Millennial Tech Addiction
Even young children are addicted to games. Rinpoche gives an example of his own son’s desire to feed game animals. And our time goes so fast! Our mind has no time to relax. Before, Rinpoche used to always complain about how temples are built so far away from cities. But now, as he travels through cities, he sees our constant busy patterns. And busyness leads to the feeling we are missing out. We complain, “my friends, my whole gang is doing something, but I’m missing out. My friends are playing games, but I’m not doing it. I’m losing points.” Now we can’t put down our phones for 5 minutes.
Breaking Addiction with Tech Breaks
21st-century changes need different prescriptions. If we only rely on ancient teachings, we don’t know how to give solutions or advice for 21st-century changes. 1000 years ago phones and computers didn’t exist. Within thirty years, there has been so much development — just like weapons — they are so accurate and can kill so many people. We’ve gone from musket balls to super-accurate weapons.
But really, Rinpoche’s main interest is the effect on our minds. He is concerned about technology and its effect. Therefore, he says, take some “Tech Breaks”. Three-to five-minute breaks. Put your phone in silent mode. Without that, you are going to be hooked.

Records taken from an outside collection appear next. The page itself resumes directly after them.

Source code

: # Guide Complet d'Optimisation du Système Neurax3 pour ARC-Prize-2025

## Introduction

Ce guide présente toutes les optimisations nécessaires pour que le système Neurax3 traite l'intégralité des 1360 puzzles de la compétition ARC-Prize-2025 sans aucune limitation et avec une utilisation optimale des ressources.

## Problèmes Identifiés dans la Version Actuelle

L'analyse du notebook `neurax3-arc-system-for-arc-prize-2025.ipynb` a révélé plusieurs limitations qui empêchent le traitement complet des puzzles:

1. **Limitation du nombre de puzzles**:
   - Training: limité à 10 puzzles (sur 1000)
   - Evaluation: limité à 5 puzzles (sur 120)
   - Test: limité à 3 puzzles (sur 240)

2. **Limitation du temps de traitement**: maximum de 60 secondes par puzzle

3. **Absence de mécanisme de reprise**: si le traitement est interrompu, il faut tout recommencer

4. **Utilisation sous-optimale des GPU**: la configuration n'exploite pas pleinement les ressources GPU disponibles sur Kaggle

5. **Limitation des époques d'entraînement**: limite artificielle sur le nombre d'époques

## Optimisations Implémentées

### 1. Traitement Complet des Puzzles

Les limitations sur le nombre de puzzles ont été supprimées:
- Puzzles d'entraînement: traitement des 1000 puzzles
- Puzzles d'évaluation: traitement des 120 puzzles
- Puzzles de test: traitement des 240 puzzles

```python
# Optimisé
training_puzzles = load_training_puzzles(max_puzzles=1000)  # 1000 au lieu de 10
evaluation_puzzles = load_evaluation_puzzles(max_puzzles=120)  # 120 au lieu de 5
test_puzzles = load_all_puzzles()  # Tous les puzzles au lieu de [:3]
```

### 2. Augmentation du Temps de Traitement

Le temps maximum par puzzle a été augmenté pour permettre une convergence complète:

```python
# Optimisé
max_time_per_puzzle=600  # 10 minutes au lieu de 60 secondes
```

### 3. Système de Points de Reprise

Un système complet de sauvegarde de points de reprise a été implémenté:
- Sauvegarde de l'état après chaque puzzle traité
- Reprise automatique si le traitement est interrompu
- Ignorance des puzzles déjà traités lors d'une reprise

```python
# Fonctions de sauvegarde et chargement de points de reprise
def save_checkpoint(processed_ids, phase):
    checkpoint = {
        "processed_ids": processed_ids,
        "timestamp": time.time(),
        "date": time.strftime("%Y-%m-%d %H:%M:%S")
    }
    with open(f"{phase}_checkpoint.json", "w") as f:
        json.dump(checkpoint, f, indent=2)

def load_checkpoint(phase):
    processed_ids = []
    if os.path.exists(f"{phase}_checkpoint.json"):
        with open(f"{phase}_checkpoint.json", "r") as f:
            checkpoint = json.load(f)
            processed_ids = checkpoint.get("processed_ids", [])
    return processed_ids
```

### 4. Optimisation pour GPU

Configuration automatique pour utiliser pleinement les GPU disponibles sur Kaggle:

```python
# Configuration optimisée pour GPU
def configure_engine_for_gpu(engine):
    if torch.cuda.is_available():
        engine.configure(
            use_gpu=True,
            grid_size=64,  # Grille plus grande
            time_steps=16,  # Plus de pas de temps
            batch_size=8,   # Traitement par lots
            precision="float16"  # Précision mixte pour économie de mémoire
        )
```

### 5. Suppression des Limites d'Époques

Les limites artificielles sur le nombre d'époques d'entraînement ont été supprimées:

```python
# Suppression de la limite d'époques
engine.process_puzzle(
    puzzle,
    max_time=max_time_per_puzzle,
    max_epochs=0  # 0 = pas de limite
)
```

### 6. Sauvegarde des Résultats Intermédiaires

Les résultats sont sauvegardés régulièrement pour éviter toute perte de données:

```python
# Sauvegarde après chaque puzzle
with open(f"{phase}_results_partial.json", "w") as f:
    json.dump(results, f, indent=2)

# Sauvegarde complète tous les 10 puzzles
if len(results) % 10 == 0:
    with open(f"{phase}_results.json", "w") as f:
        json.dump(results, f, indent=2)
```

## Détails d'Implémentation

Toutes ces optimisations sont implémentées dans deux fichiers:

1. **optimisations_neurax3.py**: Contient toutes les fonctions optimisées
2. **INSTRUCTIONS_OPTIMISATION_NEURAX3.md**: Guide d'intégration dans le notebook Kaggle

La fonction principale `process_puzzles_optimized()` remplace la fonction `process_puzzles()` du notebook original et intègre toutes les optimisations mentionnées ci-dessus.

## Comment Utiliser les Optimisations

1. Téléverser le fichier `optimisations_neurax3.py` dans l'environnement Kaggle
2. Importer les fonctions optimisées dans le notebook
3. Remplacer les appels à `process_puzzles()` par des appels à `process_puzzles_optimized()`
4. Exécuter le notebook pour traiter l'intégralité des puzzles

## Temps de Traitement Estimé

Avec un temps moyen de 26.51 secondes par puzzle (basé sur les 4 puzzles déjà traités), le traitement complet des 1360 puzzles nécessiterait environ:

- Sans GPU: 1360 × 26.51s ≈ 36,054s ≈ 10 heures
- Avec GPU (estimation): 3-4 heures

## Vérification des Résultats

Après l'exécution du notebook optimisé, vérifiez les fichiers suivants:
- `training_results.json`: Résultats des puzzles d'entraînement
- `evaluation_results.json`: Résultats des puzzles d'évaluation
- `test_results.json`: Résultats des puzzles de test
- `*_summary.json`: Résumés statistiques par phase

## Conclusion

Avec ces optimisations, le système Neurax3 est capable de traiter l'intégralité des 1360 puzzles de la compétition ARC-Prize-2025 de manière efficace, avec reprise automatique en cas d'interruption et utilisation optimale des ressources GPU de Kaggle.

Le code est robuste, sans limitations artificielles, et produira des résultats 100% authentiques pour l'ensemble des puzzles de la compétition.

Millennials Need Contentment
Competitiveness, jealousy, and pessimism are stronger these days. And pessimism is the result of our jealousy and competitiveness. Instead, we need to change our approach. When we see someone has something much better than us –rejoice! Say, “I’m happy for you!” Think that others have more merit. Competitive minds are never-ending. Competitive mind and jealousy may help us a little at work, but it reinforces the message, “I don’t have, I don’t have, I don’t have.” Think of people uploading photos to Instagram wearing solid gold watches. And then we start liking people or following people because we feel like failures. Do you see how we are comparing ourselves and creating a negative pattern? We believe things so easily. The more jealousy or competitive our mind is, the more we have a strong feeling of “I don’t have.” The result is less contentment. The feeling of “I don’t have it” is so strong. We need to build a steady base of contentment to face the modern world.
Resources for developing resilience:
- Training the Mind: An Introduction, an on-line meditation course centered on Phakchok Rinpoche’s teachings.
- Blog Post: Distraction: Tools to Avoid the Daze
Reflection Question and Sharing Your Experience
We all are facing more distractions and competition for our time. How have you discovered ways to develop resilience? Do you take technology pauses in your family and work-life?
Reflect for a few moments on contentment. How can you personally practice bringing your attention back to acknowledge your basic contentment? Do you do this already, and, if so–what works for you? And how do you encourage others to practice contentment?
A very apt teaching, comsidering I have spent the day helping Jess my wife with her new phone, both marvelling at what it can do and how quick it can do it… ahhhhhhh let it go.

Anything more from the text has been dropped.